Can direct elections restore UAW as America’s most powerful labor union?
The United Auto Workers, once America’s most powerful labor union, a union that led the way in building America’s middle class, has sunk into hard times, with a huge corruption scandal in which 12 union officials, including two former UAW presidents, have been convicted of crimes.
But now many rank-and-filers are hoping the union will regain its moral stature and some of its old swagger through a major push to inject more democracy into the union.
Hundreds of members are backing a campaign to have the UAW hold direct elections for union president, a move they believe will bring more inspiring union leaders, ones they say will fight harder for the union’s rank-and-file.
In recent decades, the UAW has been run by a single party or caucus, with each union president having a powerful say in choosing his successor, and that, dissidents say, led to internal rot – and the wide-ranging scandal in which top UAW officials embezzled more than $1.5m in union money and accepted more than $5m in kickbacks from auto company contractors and Fiat-Chrysler executives.

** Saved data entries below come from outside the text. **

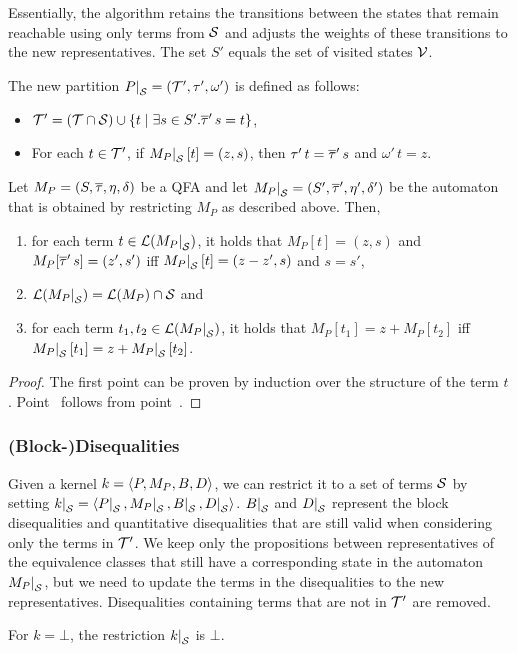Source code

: Essentially, the algorithm retains the transitions between the states that remain reachable using only terms from $\mathcal{S}$ and adjusts the weights of these transitions to the new representatives.
The set $S'$ equals the set of visited states $\mathcal{V}$.

The new partition $\restr{P}{\Set} = (\T', \tau', \omega')$ is defined as follows:
\begin{itemize}
    \item $\mathcal{T}' = (\mathcal{T} \cap \mathcal{S}) \cup \{t \mid \exists s \in S' . \overline{\tau}'\,s = t\}$,
    \item For each $t \in \mathcal{T}'$, if $\restr{M_P}{\Set}[t] = (z, s)$, then $\tau'\,t = \overline{\tau}'\,s$ and $\omega'\,t = z$.
\end{itemize}

\begin{theorem}\label{restriction}
    Let $M_P = (S, \overline{\tau}, \eta, \delta)$ be a QFA and let $\restr{M_P}{\Set} = (S', \otau', \eta', \delta')$ be the automaton that is obtained by restricting $M_P$ as described above.
    Then,
    \begin{enumerate}
        \item\label{item:lemma-restriction} for each term $t \in \L(\restr{M_P}{\Set})$, it holds that $M_P[t] = (z, s)$ and $M_P[\overline{\tau}'\,s] = (z', s')$ iff $\restr{M_P}{\Set}[t] = (z - z', s)$ and $s = s'$,
        \item $\L(\restr{M_P}{\Set}) = \L(M_P) \cap \Set$ and
              \item\label{item:correctness-restriction} for each term $t_1, t_2 \in \L(\restr{M_P}{\Set})$, it holds that $M_P[t_1] = z + M_P[t_2]$ iff $\restr{M_P}{\Set}[t_1] = z + \restr{M_P}{\Set}[t_2]$.
    \end{enumerate}
\end{theorem}
\begin{proof}
    The first point can be proven by induction over the structure of the term $t$.
    Point~ follows from point~.
\end{proof}

\subsubsection{(Block-)Disequalities}
Given a kernel $k = \langle P, M_P, B, D\rangle$, we can restrict it to a set of terms $\mathcal{S}$ by setting $\restr{k}{\Set} = \angl{\restr{P}{\Set}, \restr{M_P}{\Set}, \restr{B}{\Set}, \restr{D}{\Set}}$.
$\restr{B}{\Set}$ and $\restr{D}{\Set}$ represent the block disequalities and quantitative disequalities that are still valid when considering only the terms in $\mathcal{T}'$.
We keep only the propositions between representatives of the equivalence classes that
still have a corresponding state in the automaton $\restr{M_P}{\Set}$, but we need to update the terms in the disequalities to the new representatives.
Disequalities containing terms that are not in $\mathcal{T}'$ are removed.

For $k = \bot$, the restriction $\restr{k}{\Set}$ is $\bot$.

Earlier this month, a federal judge appointed an independent monitor to oversee the union’s finances and internal elections to help prevent further corruption. The monitor will also oversee a referendum on whether to allow direct elections of the UAW’s president and executive board.
For 70 years, the union’s president has been chosen by convention delegates who have overwhelmingly been from a single group, the Administration Caucus, which was founded by the UAW’s legendary president, Walter Reuther. Reuther led the union during its golden years, when it was celebrated for staging huge strikes and reaching landmark contracts with General Motors and Ford during the 1950s that included generous raises and health and pension benefits that catapulted many workers into the middle class and became a model for unions across the US.
Scott Houldieson, an electrician at a Ford assembly plant in Chicago, says the Administration Caucus has lost its way. Houldieson is president of a new caucus, United All Workers for Democracy (UAWD), which is leading the fight to hold direct elections.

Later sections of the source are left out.